Comment by AlphaAndOmega0

6 months ago

I'd have liked more explanation of the actual solutions that programmers used at the time.

8 comments

AlphaAndOmega0

For checking? Just a lookup on disk (no db, just a large list with a custom index, then binary search in the retrieved block). Decoding anything was slow, and in-core was basically out of the question [1]. Caching was important, though, since just a handful of words make up 50% of the text.

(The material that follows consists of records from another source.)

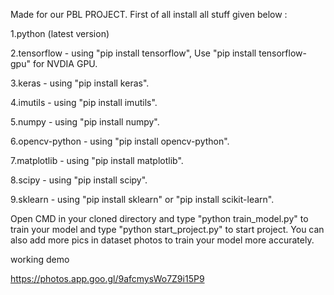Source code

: Made for our PBL PROJECT. 
First of all install all stuff given below :

1.python (latest version)

2.tensorflow - using "pip install tensorflow", Use "pip install tensorflow-gpu" for NVDIA GPU.

3.keras - using "pip install keras".

4.imutils - using "pip install imutils".

5.numpy - using "pip install numpy".

6.opencv-python - using "pip install opencv-python".

7.matplotlib - using "pip install matplotlib".

8.scipy - using "pip install scipy".

9.sklearn - using "pip install sklearn" or "pip install scikit-learn".

Open CMD in your cloned directory and type "python train_model.py" to train your model and type "python start_project.py" to start project. You can also add more pics in dataset photos to train your model more accurately. 

working demo

https://photos.app.goo.gl/9afcmysWo7Z9i15P9
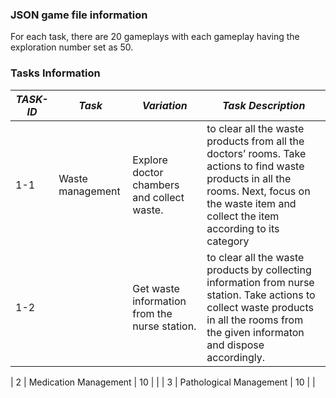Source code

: ### JSON game file information
For each task, there are 20 gameplays with each gameplay having the exploration number set as 50.

### Tasks Information
| ***TASK-ID*** | ***Task*** | ***Variation*** | ***Task Description*** |
| -------------- | ---------- | --------------- | --------------------- |
| 1-1 | Waste management | Explore doctor chambers and collect waste. | to clear all the waste products from all the doctors’ rooms. Take actions to find waste products in all the rooms. Next, focus on the waste item and collect the item according to its category |
| 1-2 |  | Get waste information from the nurse station. | to clear all the waste products by collecting information from nurse station. Take actions to collect waste products in all the rooms from the given informaton and dispose accordingly. |

| 2 | Medication Management | 10 |  |
| 3 | Pathological Management | 10 |  |
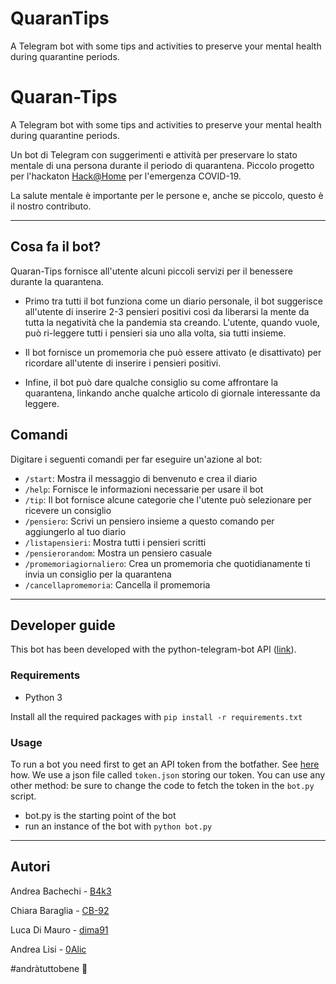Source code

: # QuaranTips
A Telegram bot with some tips and activities to preserve your mental health during quarantine periods.


# Quaran-Tips
A Telegram bot with some tips and activities to preserve your mental health during quarantine periods.

Un bot di Telegram con suggerimenti e attività per preservare lo stato mentale di una persona durante il periodo di quarantena.
Piccolo progetto per l'hackaton [Hack@Home](https://hackatho.me/) per l'emergenza COVID-19.

La salute mentale è importante per le persone e, anche se piccolo, questo è il nostro contributo.

---

## Cosa fa il bot?

Quaran-Tips fornisce all'utente alcuni piccoli servizi per il benessere durante la quarantena.

- Primo tra tutti il bot funziona come un diario personale, il bot suggerisce all'utente di inserire 2-3 pensieri positivi così da liberarsi la mente da tutta la negatività che la pandemia sta creando. L'utente, quando vuole, può ri-leggere tutti i pensieri sia uno alla volta, sia tutti insieme.

- Il bot fornisce un promemoria che può essere attivato (e disattivato) per ricordare all'utente di inserire i pensieri positivi.

- Infine, il bot può dare qualche consiglio su come affrontare la quarantena, linkando anche qualche articolo di giornale interessante da leggere.

## Comandi

Digitare i seguenti comandi per far eseguire un'azione al bot: 

- ``/start``: Mostra il messaggio di benvenuto e crea il diario
- ``/help``: Fornisce le informazioni necessarie per usare il bot
- ``/tip``: Il bot fornisce alcune categorie che l'utente può selezionare per ricevere un consiglio
- ``/pensiero``: Scrivi un pensiero insieme a questo comando per aggiungerlo al tuo diario
- ``/listapensieri``: Mostra tutti i pensieri scritti
- ``/pensierorandom``: Mostra un pensiero casuale
- ``/promemoriagiornaliero``: Crea un promemoria che quotidianamente ti invia un consiglio per la quarantena 
- ``/cancellapromemoria``: Cancella il promemoria

---

## Developer guide

This bot has been developed with the python-telegram-bot API ([link](https://github.com/python-telegram-bot/python-telegram-bot)).

### Requirements

- Python 3

Install all the required packages with ``pip install -r requirements.txt``

### Usage

To run a bot you need first to get an API token from the botfather. See [here](https://core.telegram.org/bots#6-botfather) how.
We use a json file called ``token.json`` storing our token. You can use any other method: be sure to change the code to fetch the token in the ``bot.py`` script.

- bot.py is the starting point of the bot
- run an instance of the bot with ``python bot.py``

---

## Autori

Andrea Bachechi - [B4k3](https://github.com/B4k3)

Chiara Baraglia - [CB-92](https://github.com/CB-92)

Luca Di Mauro - [dima91](https://github.com/dima91)

Andrea Lisi - [0Alic](https://github.com/0Alic)

\#andràtuttobene :rainbow:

I once built a spell checker plus corrector which had to run in 32kB under a DOS hotkey, interacting with some word processor. On top of that, it had to run from CD ROM, and respond within a second. I could do 4 lookups, in blocks of 8kB, which gave me the option to look up the word in normal order, in reverse order, and a phonetic transcription in both directions. Each 8kB block contained quite a few words, can't remember how many. Then counting the similarities, and returning them as a sorted list. It wasn't perfect, but worked reasonably well.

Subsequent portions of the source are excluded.